10 Juli 2013   10:30 Diperbarui: 24 Juni 2015   10:45 1617 1

A.Pendahuluan

Daya dukung lingkungan hidup merupakan kemampuan lingkungan hidup yang memiliki batas tertentu untuk menunjang kehidupan manusia dan makhluk hidup lain dengan tetap mempertahankan jumlah dan kualitas sumber dayanya. Berdasarkan Undang-Undang Nomor 26 Tahun 2007 tentang Penataan Ruang, alokasi pemanfaatan ruang harus didasarkan pada daya dukung lingkungannya. Dengan mempertahankan keseimbangan tersebut, maka kelangsungan hidup lingkungan beriringan dengan kelangsungan hidup manusia dapat berjalan dengan baik. Jika tidak dijaga dengan baik, maka akan terjadi penurunan daya dukung lingkungan, yaitu menurunnya kualitas lahan dan air. Penurunan daya dukung lahan ditandai dengan semakin banyaknya lahan kritis. Penurunan daya dukung air dapat diindikasikan dengan terancamnyaketersediaan air, penurunan kualitas air tanah, dan penurunan muka air tanah. Dampak turunan dari penurunan daya dukung lingkungan tersebut akan langsung dirasakan oleh manusia itu sendiri, antara lain bencana banjir, bencana longsor, dan sebagainya.

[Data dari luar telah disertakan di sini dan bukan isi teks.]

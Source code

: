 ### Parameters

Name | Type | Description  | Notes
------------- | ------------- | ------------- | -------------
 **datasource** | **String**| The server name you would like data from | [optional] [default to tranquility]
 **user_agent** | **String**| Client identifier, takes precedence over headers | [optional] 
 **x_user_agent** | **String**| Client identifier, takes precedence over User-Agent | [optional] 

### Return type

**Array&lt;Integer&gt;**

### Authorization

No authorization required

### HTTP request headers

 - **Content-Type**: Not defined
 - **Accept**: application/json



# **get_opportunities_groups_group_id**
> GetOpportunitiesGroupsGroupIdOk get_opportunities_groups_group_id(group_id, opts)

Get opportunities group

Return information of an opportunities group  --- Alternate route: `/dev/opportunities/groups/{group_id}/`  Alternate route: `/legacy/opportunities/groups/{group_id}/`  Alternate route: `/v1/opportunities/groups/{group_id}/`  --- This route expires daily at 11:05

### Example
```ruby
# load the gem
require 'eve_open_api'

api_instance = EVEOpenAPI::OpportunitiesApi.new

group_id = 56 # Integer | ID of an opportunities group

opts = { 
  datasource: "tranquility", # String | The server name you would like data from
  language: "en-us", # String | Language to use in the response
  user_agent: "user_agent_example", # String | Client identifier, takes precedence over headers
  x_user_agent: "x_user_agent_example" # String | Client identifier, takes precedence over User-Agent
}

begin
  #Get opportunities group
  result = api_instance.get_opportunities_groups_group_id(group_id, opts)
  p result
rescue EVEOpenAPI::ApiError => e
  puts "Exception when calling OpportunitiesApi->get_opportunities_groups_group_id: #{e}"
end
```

Tantangan terbesar yang harus dihadapi saat ini ialah mempertahankan nilai daya dukung lingkungan agar tidak melampaui batasnya, yaitu keseimbangan antara sumber daya alam dan lingkungan hidup dengan pemenuhan kebutuhan hidup manusia. Dengan meningkatnya jumlah penduduk dan kegiatan manusia, maka akan semakin sulit untuk mempertahankan keseimbangan, keberlanjutan, dan ketersediaan sumber daya alam. Berdasarkan hasil kompilasi data dari Badan Pusat Statistik kota dan kabupaten setempat, penduduk di Kawasan Metropolitan Bandung meningkat sebesar 72,71% dari 1987 hingga 2011 (4.741.255 jiwa pada 1987 bertambah menjadi 8.188.529 jiwa pada 2011). Sumber daya air akan semakin berkurang dan kebutuhan manusia terhadap lahan terus meningkat seiringnya dengan perkembangan penduduk. Salah satu akibatnya adalah banyak terjadi alih fungsi lahan, yang seharusnya menjadi hutan dan kawasan lindung beralih untuk lahan budidaya. Lahan yang dimanfaatkan tidak sesuai fungsinya dan mengalami penurunan kualitas merupakan lahan kritis. Dalam kurun waktu 1994-2001 terjadi pengurangan hutan primer sebesar 1.545,7 ha,hutan sekunder sebesar 33.807,4 ha dan lahan sawah sebesar 12.478,7 ha,serta pertambahan luas kebun campuran sebesar 43251,2 ha (Citra Landsat, 1994 & 2001 dalam (West Java Province Metropolitan Development Management, 2005). Luas lahan kritis di Metropolitan Bandung yang merupakan Sub DAS Citarum Hulu pada tahun 2001 adalah sebesar 705.574,1 ha dengan rata-rata tingkat erosi sebesar 154,99 ton/ha(West Java Province Metropolitan Development Management, 2005).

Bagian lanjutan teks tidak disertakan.